Problem to solve
Reproduce word for word, from the entries below, the line with "sw $t1 4 ($t4);", the line with "## Javier Gomez Maqueda", and every line between them, and nothing more.

Collected data entries
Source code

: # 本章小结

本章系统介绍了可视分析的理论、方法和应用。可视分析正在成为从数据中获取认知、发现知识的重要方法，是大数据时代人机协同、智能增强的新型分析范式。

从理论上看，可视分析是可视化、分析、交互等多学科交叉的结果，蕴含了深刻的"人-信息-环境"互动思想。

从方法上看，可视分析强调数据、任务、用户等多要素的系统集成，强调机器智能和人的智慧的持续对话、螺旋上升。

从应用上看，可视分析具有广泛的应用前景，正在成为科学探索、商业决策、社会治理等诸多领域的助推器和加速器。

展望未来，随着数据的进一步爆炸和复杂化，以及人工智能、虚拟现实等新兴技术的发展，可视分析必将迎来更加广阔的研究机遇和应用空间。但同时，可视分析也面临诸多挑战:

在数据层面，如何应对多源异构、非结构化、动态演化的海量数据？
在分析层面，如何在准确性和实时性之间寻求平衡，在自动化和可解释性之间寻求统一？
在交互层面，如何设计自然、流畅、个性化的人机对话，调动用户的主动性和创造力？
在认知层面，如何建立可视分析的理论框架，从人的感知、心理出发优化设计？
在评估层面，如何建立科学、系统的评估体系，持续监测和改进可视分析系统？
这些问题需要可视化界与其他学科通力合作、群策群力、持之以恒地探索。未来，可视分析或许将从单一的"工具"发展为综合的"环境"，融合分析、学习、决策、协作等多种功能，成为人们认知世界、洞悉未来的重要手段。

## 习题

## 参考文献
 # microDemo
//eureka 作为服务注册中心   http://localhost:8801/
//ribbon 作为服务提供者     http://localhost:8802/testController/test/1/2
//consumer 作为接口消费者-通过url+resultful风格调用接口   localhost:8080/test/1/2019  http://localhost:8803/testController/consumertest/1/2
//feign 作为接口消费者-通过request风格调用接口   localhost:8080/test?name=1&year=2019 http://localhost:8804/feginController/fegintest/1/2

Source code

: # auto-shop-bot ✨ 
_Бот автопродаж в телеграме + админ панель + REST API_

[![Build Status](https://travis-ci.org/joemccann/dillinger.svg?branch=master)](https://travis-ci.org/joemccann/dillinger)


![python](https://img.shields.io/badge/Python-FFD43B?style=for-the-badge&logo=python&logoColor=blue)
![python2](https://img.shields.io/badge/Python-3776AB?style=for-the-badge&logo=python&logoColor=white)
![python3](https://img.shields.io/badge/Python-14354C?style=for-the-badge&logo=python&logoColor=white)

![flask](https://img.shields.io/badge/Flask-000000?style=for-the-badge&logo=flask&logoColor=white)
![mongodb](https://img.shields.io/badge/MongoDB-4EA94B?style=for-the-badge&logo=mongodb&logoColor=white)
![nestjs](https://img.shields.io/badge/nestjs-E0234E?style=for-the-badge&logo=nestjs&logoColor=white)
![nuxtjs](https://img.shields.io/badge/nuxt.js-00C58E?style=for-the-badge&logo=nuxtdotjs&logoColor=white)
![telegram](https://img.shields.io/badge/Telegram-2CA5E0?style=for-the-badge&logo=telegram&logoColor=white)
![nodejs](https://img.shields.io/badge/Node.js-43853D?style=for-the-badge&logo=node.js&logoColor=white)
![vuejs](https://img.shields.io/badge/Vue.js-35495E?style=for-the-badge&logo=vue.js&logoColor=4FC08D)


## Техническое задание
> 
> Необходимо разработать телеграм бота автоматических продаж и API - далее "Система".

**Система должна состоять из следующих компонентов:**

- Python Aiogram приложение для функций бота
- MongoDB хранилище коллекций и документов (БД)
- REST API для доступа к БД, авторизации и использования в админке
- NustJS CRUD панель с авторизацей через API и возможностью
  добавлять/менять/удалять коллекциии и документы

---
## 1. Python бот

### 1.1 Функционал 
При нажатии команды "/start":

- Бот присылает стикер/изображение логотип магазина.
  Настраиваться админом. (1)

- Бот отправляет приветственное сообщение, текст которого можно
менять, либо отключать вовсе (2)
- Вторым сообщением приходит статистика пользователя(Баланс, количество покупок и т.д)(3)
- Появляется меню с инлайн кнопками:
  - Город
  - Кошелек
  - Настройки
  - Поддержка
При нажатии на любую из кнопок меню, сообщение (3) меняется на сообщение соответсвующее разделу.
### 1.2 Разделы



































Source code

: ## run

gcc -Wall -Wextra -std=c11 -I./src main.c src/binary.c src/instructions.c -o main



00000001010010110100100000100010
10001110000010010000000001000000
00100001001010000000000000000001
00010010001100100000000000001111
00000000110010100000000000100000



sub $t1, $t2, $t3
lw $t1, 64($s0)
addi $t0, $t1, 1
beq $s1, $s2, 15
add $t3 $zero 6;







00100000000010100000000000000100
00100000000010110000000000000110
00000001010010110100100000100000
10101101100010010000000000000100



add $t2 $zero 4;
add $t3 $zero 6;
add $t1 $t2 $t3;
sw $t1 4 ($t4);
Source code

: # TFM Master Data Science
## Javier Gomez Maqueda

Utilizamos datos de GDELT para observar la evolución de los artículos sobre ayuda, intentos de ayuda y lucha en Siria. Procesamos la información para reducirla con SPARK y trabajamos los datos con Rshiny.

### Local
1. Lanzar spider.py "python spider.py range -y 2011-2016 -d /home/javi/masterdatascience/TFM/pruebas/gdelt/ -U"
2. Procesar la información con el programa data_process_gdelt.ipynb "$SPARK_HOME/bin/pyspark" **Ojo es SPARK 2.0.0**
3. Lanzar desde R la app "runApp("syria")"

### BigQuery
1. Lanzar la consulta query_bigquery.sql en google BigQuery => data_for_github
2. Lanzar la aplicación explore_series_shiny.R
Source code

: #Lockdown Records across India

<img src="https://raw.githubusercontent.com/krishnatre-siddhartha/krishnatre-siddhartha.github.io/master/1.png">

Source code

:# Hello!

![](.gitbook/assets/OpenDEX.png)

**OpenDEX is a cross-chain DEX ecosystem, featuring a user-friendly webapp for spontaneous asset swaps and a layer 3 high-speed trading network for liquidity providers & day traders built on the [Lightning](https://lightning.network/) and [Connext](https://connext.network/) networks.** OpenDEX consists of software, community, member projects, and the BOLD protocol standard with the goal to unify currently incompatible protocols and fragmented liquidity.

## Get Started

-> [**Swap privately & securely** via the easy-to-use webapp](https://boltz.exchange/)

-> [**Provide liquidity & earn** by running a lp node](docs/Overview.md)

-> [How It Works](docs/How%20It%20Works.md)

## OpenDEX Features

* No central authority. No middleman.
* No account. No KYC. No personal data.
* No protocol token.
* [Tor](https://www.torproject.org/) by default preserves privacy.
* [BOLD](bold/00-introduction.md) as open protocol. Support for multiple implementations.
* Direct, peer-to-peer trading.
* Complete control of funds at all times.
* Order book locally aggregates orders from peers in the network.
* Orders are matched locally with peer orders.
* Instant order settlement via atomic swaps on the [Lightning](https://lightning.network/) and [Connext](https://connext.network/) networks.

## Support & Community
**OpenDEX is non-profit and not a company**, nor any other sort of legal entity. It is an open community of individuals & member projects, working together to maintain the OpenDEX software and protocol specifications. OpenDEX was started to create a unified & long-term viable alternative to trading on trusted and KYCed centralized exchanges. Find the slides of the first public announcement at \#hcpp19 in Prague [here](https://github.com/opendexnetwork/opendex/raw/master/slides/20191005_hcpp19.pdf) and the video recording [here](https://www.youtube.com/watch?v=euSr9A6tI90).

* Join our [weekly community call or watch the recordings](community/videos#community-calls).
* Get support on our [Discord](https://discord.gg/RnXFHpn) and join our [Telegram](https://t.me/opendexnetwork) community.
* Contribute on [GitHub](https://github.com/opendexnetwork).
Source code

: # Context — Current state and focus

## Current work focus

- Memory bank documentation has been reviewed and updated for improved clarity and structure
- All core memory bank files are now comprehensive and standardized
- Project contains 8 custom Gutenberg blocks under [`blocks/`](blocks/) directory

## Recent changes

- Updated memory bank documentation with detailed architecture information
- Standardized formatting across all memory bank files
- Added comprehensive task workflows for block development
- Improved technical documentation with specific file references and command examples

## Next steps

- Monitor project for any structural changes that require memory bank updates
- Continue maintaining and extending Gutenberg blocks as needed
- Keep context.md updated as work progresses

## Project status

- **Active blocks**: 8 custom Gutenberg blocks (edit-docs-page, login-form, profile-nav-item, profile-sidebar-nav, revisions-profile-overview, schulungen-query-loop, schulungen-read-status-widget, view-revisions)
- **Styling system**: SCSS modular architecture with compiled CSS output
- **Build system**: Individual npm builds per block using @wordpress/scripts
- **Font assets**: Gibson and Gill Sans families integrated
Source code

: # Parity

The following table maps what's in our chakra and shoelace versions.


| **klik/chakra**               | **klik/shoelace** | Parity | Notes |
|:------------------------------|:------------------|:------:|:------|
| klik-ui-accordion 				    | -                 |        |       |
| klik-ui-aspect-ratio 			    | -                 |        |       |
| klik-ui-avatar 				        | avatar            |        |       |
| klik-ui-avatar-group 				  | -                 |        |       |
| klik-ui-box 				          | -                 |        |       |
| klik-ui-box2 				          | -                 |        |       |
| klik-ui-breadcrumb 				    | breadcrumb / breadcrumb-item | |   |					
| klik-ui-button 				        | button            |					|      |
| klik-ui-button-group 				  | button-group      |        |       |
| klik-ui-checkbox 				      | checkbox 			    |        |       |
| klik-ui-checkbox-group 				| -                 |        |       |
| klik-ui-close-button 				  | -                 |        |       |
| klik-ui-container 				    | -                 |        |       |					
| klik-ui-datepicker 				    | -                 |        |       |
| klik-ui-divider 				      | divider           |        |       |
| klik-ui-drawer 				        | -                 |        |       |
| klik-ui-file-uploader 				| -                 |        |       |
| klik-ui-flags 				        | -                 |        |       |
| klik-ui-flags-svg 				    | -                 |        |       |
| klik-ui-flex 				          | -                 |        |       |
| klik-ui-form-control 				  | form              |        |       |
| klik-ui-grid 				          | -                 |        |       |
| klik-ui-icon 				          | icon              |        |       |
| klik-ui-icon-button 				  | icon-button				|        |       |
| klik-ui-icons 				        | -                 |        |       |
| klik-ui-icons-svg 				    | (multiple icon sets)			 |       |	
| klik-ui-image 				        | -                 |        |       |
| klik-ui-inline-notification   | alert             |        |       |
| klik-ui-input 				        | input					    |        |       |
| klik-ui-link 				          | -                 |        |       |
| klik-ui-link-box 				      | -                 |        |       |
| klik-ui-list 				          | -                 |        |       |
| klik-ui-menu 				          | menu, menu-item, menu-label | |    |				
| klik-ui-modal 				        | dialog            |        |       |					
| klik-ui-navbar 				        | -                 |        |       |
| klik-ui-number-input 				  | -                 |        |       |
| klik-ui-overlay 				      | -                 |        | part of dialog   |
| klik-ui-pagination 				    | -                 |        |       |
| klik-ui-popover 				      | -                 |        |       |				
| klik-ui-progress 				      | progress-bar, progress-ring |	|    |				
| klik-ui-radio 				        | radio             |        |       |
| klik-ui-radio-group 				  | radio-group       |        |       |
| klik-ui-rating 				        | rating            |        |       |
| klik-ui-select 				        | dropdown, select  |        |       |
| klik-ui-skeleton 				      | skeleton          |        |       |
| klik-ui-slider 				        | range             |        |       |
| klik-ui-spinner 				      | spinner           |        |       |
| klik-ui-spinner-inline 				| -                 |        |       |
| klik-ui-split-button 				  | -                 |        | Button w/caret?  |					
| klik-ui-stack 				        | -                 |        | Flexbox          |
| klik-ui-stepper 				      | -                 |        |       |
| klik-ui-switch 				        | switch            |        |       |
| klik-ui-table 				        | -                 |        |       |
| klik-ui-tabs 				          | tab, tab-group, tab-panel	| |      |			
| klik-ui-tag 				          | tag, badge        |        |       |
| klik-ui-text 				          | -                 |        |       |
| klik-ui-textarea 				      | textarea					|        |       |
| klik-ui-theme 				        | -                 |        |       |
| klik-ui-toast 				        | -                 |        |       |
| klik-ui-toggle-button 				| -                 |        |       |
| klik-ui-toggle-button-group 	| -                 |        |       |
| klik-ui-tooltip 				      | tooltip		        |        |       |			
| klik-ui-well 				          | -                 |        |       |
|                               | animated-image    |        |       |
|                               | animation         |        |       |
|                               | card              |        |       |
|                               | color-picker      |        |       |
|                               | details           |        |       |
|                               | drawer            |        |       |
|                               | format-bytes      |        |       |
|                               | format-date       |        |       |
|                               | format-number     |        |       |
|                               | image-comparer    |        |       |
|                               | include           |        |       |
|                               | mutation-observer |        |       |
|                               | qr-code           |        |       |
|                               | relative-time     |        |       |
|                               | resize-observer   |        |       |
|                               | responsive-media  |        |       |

Exercise result
sw $t1 4 ($t4);
Source code

: # TFM Master Data Science
## Javier Gomez Maqueda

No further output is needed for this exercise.